* Task material:
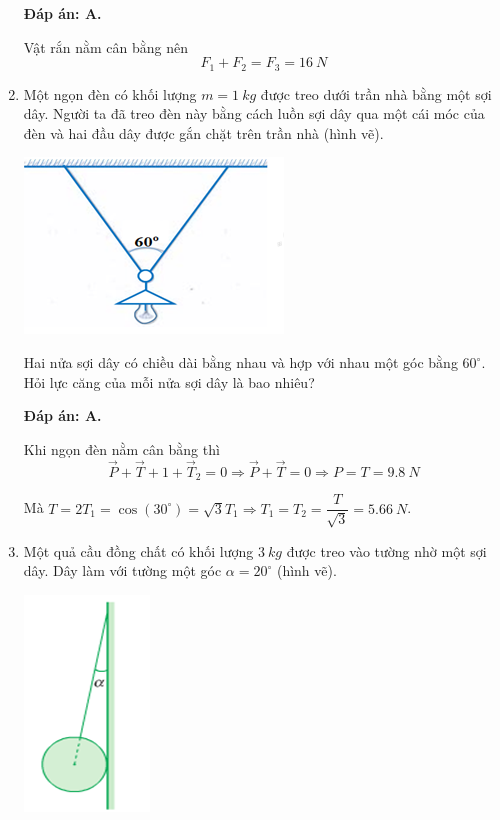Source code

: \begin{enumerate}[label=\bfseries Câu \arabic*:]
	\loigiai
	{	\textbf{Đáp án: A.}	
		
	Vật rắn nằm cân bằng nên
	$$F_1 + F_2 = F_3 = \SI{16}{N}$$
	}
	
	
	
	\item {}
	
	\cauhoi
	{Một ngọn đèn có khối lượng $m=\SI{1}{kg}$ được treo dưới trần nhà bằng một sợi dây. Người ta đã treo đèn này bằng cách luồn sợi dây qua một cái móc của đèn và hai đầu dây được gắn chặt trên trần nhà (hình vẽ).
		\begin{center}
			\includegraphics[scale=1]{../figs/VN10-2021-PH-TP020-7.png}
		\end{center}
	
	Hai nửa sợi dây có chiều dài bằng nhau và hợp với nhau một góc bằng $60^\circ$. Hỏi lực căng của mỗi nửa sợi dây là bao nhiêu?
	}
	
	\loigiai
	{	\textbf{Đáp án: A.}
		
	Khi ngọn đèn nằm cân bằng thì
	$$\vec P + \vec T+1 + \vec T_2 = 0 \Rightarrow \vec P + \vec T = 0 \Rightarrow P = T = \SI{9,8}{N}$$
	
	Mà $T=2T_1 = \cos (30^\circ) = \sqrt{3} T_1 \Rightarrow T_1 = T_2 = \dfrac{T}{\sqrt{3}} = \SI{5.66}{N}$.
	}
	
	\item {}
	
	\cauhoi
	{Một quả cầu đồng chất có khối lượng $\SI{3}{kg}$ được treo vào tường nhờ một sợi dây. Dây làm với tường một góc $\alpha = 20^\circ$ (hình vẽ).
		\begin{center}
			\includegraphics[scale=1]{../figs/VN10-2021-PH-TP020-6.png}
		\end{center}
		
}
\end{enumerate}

* Action item: Could you restate the material word for word, skipping any pictures it holds?

* Response area:
Source code

: \begin{enumerate}[label=\bfseries Câu \arabic*:]
	\loigiai
	{	\textbf{Đáp án: A.}	
		
	Vật rắn nằm cân bằng nên
	$$F_1 + F_2 = F_3 = \SI{16}{N}$$
	}
	
	
	
	\item {}
	
	\cauhoi
	{Một ngọn đèn có khối lượng $m=\SI{1}{kg}$ được treo dưới trần nhà bằng một sợi dây. Người ta đã treo đèn này bằng cách luồn sợi dây qua một cái móc của đèn và hai đầu dây được gắn chặt trên trần nhà (hình vẽ).
		\begin{center}
			\includegraphics[scale=1]{../figs/VN10-2021-PH-TP020-7.png}
		\end{center}
	
	Hai nửa sợi dây có chiều dài bằng nhau và hợp với nhau một góc bằng $60^\circ$. Hỏi lực căng của mỗi nửa sợi dây là bao nhiêu?
	}
	
	\loigiai
	{	\textbf{Đáp án: A.}
		
	Khi ngọn đèn nằm cân bằng thì
	$$\vec P + \vec T+1 + \vec T_2 = 0 \Rightarrow \vec P + \vec T = 0 \Rightarrow P = T = \SI{9,8}{N}$$
	
	Mà $T=2T_1 = \cos (30^\circ) = \sqrt{3} T_1 \Rightarrow T_1 = T_2 = \dfrac{T}{\sqrt{3}} = \SI{5.66}{N}$.
	}
	
	\item {}
	
	\cauhoi
	{Một quả cầu đồng chất có khối lượng $\SI{3}{kg}$ được treo vào tường nhờ một sợi dây. Dây làm với tường một góc $\alpha = 20^\circ$ (hình vẽ).
		\begin{center}
			\includegraphics[scale=1]{../figs/VN10-2021-PH-TP020-6.png}
		\end{center}
		
}
\end{enumerate}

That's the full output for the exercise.